В то самое время началось сильное административное гонение на штундистов, отнятие земли, заключение в тюрьмы, побои, высылка на поселение. Особенно чувствительно было запрет штундистам общественных молитвенных собраний, на которых они познавали, главным образом, и истину и сладость новой их веры. За участие в запрещенных молитвенных собраниях администрация преследовала штундистов очень строгими мерами, — до лишения земли и ссылки на поселение включительно.
Что было делать штундистам? Самая нравственно слабая часть их впала в религиозный индифферентизм и из за внешних житейских соображений вернулись в православие и своим индифферентизмом, скрытым недоброжетельством и враждой, до сих пор разлагает жизнь православных приходов. Большинство сумело кое как отбиваться через своих вожаков на публичных беседах от миссионеров, а в административных и судебных местах от репрессий за молитвенные общественные собрания, меньшинство же штундистов, люди потерявшие веру в Писание, не желавшие идти ни на какие компромиссы с внешними тяжелыми условиями для свободного проявления их религиозной жизни, естественно впали в мистическое настроение.
Они потеряли веру в Евангелие, но во всей силе сохранили сознание о сладости душевных или сердечных переживаний новой штундовой веры. Они встроили преграду для своих молитвенных собраний, на которых они больше всего вкушали душевную сладость своей веры, но побороть это препятствие законным путем, путем тяжбы за свои права, как это сделало большинство штундистов — на это у них не было ни охоты, ни сил. Ко всему внешнему они почувствовали неодолимую апатию.
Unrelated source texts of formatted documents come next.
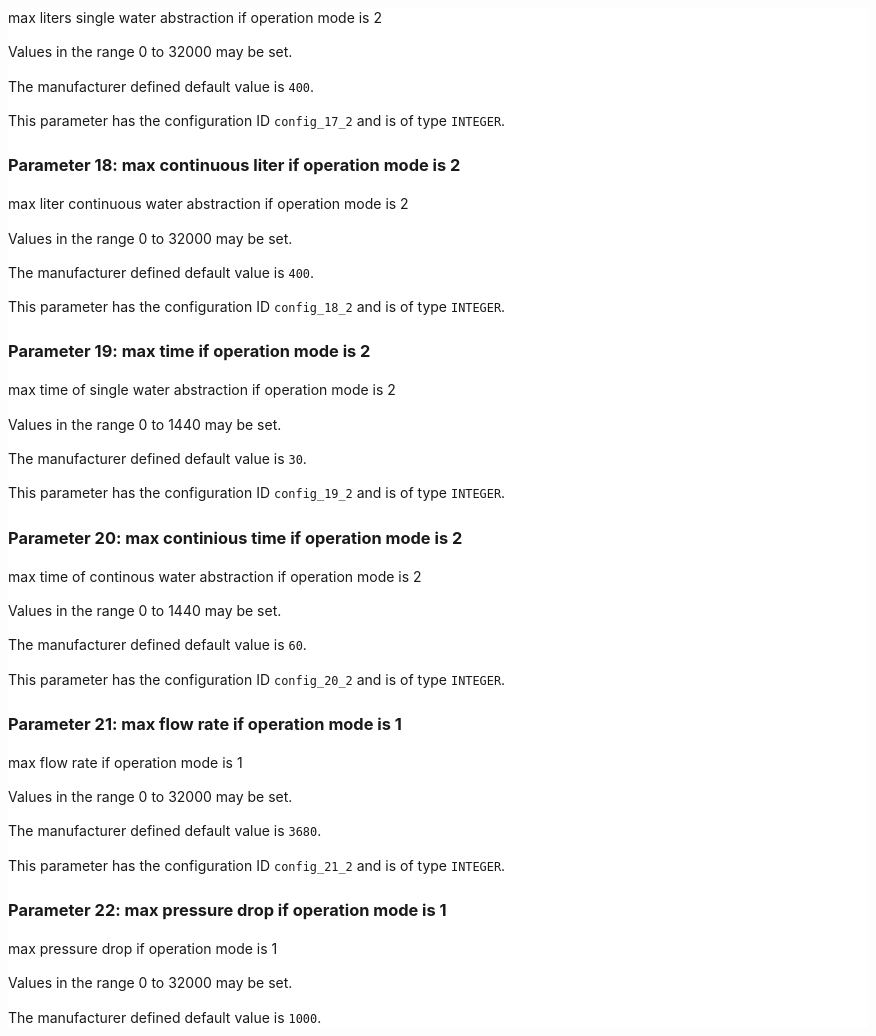 max liters single water abstraction if operation mode is 2

Values in the range 0 to 32000 may be set.

The manufacturer defined default value is ```400```.

This parameter has the configuration ID ```config_17_2``` and is of type ```INTEGER```.


### Parameter 18: max continuous liter if operation mode is 2

max liter continuous water abstraction if operation mode is 2

Values in the range 0 to 32000 may be set.

The manufacturer defined default value is ```400```.

This parameter has the configuration ID ```config_18_2``` and is of type ```INTEGER```.


### Parameter 19: max time if operation mode is 2

max time of single water abstraction if operation mode is 2

Values in the range 0 to 1440 may be set.

The manufacturer defined default value is ```30```.

This parameter has the configuration ID ```config_19_2``` and is of type ```INTEGER```.


### Parameter 20: max continious time if operation mode is 2

max time of continous water abstraction if operation mode is 2

Values in the range 0 to 1440 may be set.

The manufacturer defined default value is ```60```.

This parameter has the configuration ID ```config_20_2``` and is of type ```INTEGER```.


### Parameter 21: max flow rate if operation mode is 1

max flow rate if operation mode is 1

Values in the range 0 to 32000 may be set.

The manufacturer defined default value is ```3680```.

This parameter has the configuration ID ```config_21_2``` and is of type ```INTEGER```.


### Parameter 22: max pressure drop if operation mode is 1

max pressure drop if operation mode is 1

Values in the range 0 to 32000 may be set.

The manufacturer defined default value is ```1000```.
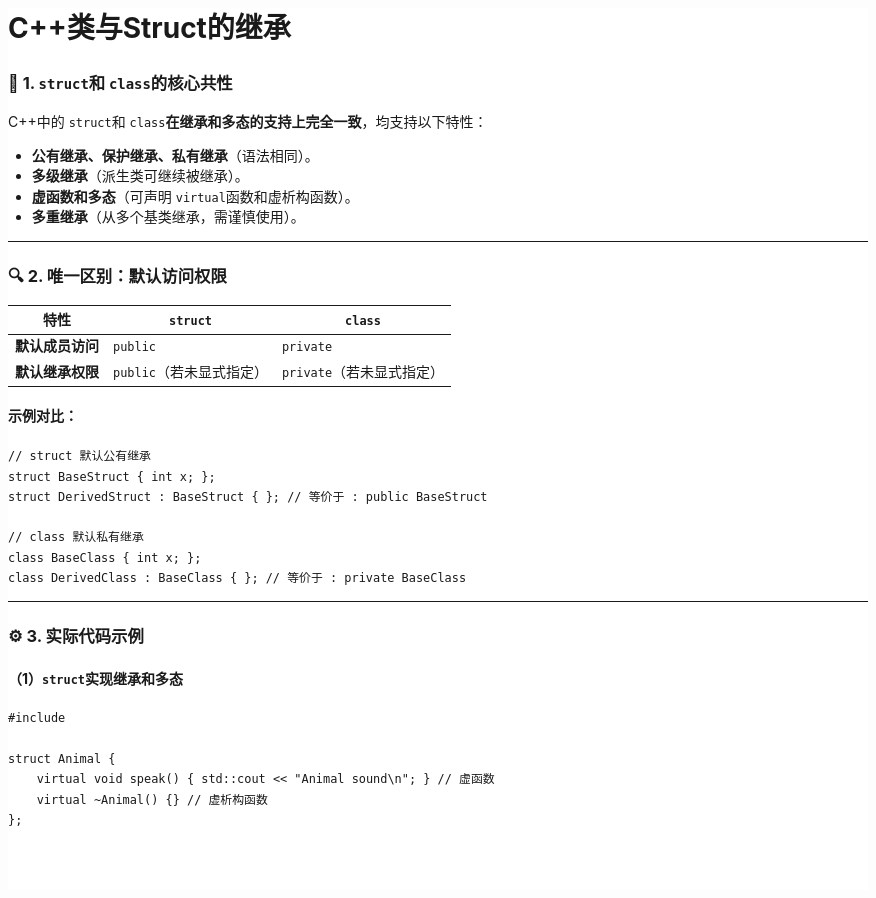 # C++类与Struct的继承

### 🧩 **1. `struct`和 `class`的核心共性**

C++中的 `struct`和 `class`**在继承和多态的支持上完全一致**，均支持以下特性：

* **公有继承、保护继承、私有继承**（语法相同）。
* **多级继承**（派生类可继续被继承）。
* **虚函数和多态**（可声明 `virtual`函数和虚析构函数）。
* **多重继承**（从多个基类继承，需谨慎使用）。

---

### 🔍 **2. 唯一区别：默认访问权限**


| **特性**         | **`struct`**             | **`class`**               |
| ---------------- | ------------------------ | ------------------------- |
| **默认成员访问** | `public`                 | `private`                 |
| **默认继承权限** | `public`（若未显式指定） | `private`（若未显式指定） |

#### 示例对比：

<pre class="ybc-pre-component ybc-pre-component_not-math"><div class="hyc-common-markdown__code"><div class="hyc-common-markdown__code__hd"></div><pre class="hyc-common-markdown__code-lan"><div class="hyc-code-scrollbar"><div class="hyc-code-scrollbar__view"><code class="language-cpp">// struct 默认公有继承
struct BaseStruct { int x; };
struct DerivedStruct : BaseStruct { }; // 等价于 : public BaseStruct

// class 默认私有继承
class BaseClass { int x; };
class DerivedClass : BaseClass { }; // 等价于 : private BaseClass</code></div><div class="hyc-code-scrollbar__track"><div class="hyc-code-scrollbar__thumb"></div></div><div><div></div></div></div></pre></div></pre>

---

### ⚙️ **3. 实际代码示例**

#### （1）`struct`实现继承和多态

<pre class="ybc-pre-component ybc-pre-component_not-math"><div class="hyc-common-markdown__code"><div class="hyc-common-markdown__code__hd"></div><pre class="hyc-common-markdown__code-lan"><div class="hyc-code-scrollbar"><div class="hyc-code-scrollbar__view"><code class="language-cpp">#include <iostream>

struct Animal {
    virtual void speak() { std::cout << "Animal sound\n"; } // 虚函数
    virtual ~Animal() {} // 虚析构函数
};

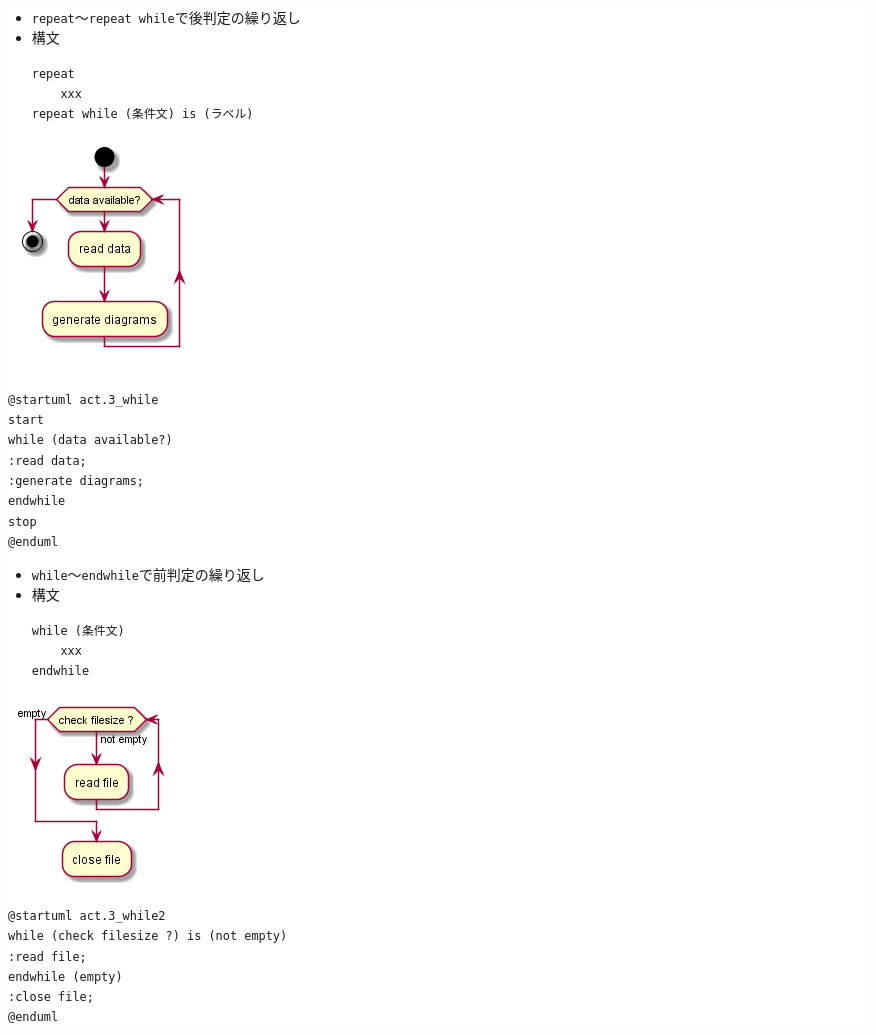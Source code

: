 - `repeat`～`repeat while`で後判定の繰り返し
- 構文
    ```
    repeat
        xxx
    repeat while (条件文) is (ラベル)
    ```

![](activity-diagram/act.3_while.png)
```
@startuml act.3_while
start
while (data available?)
:read data; 
:generate diagrams; 
endwhile
stop
@enduml
```

- `while`～`endwhile`で前判定の繰り返し
- 構文
    ```
    while (条件文)
        xxx
    endwhile
    ```

![](activity-diagram/act.3_while2.png)
```
@startuml act.3_while2
while (check filesize ?) is (not empty) 
:read file; 
endwhile (empty) 
:close file; 
@enduml
```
Психически усталые, пассивные, они всецело отдались в область чувств, потеряв всякую волю над ними. Внимая только внутренним своим переживаниям, послушные только внутреннему духу, они приняли эти душевные переживания за жизнь Бога или Христа в себе. То есть вера, то есть закон, то есть Бог, что в человека совершается. Этому внутреннему чувству они дали необузданную свободу; и в этой свободе они полагали всю жизнь, все спасенье, все Царство Божье.
Нужно было только найти человека, который взял бы их и за которым они пошли бы, которому отдались бы в его полную волю. Для этого, собственно, не нужно было, чтобы этот человек был религиозно образован. Вопросы вероучения для них были вторичны. Нужно, что бы этот человек сам взял волю над ними и умел возбуждать и поддерживать в них сладость внутреннего религиозного переживания.
Будет-ли он это делать путем проповеди о себе, как об имеющем придти для суда и устроения царства Божьего Спасителя, как это делал Малеванный, даст-ли он возможность осуществления полной свободы от труда, от властей, от обычной обстановки жизни, от всяких семейных, родственных и прочих обязательств, как это делает Лысенко, поведет-ли их на разрушение всего им враждебного и постылого, как это сделал Тодосиенко, все равно, лишь бы вкусить и пережить упоение момента, когда всего себя отдаешь охватившему тебя чувству.
В руках того, кто захотел бы увлечь малеванцев за собою, одинаковую роль могут играть, самые различные средства, например, красивая внешность, способность вдохновенно говорить, петь, даже быстро набирать какие либо бессмысленные фразы. Малеванцы, особенно малеванки, готовы признать за своего христа и поклониться ему, как Богу, всякого кто может довести их до экстаза. Случалось, что миссионер, рассказывая народу историю рождения Спасителя или излияния св. Духа на Апостолов, доводил этим малеванцев до экстаза, и они тут же при народе начинали свои судорожные радения и кричали миссионеру, что он — Христос.
Один из миссионеров таким путем дал возможность представителям медицины видеть открытое публичное радение малеванцев. Другой сделал тоже для представителей администрации. А еще один миссионер, поразивший малеванцев не столько своими миссионерскими беседами, сколько удивительно внушительной наружностью, не мог затем избавиться от своих поклонников, объявивших его христом и богом, и приходивших к нему в город для поклонения из отдаленного села.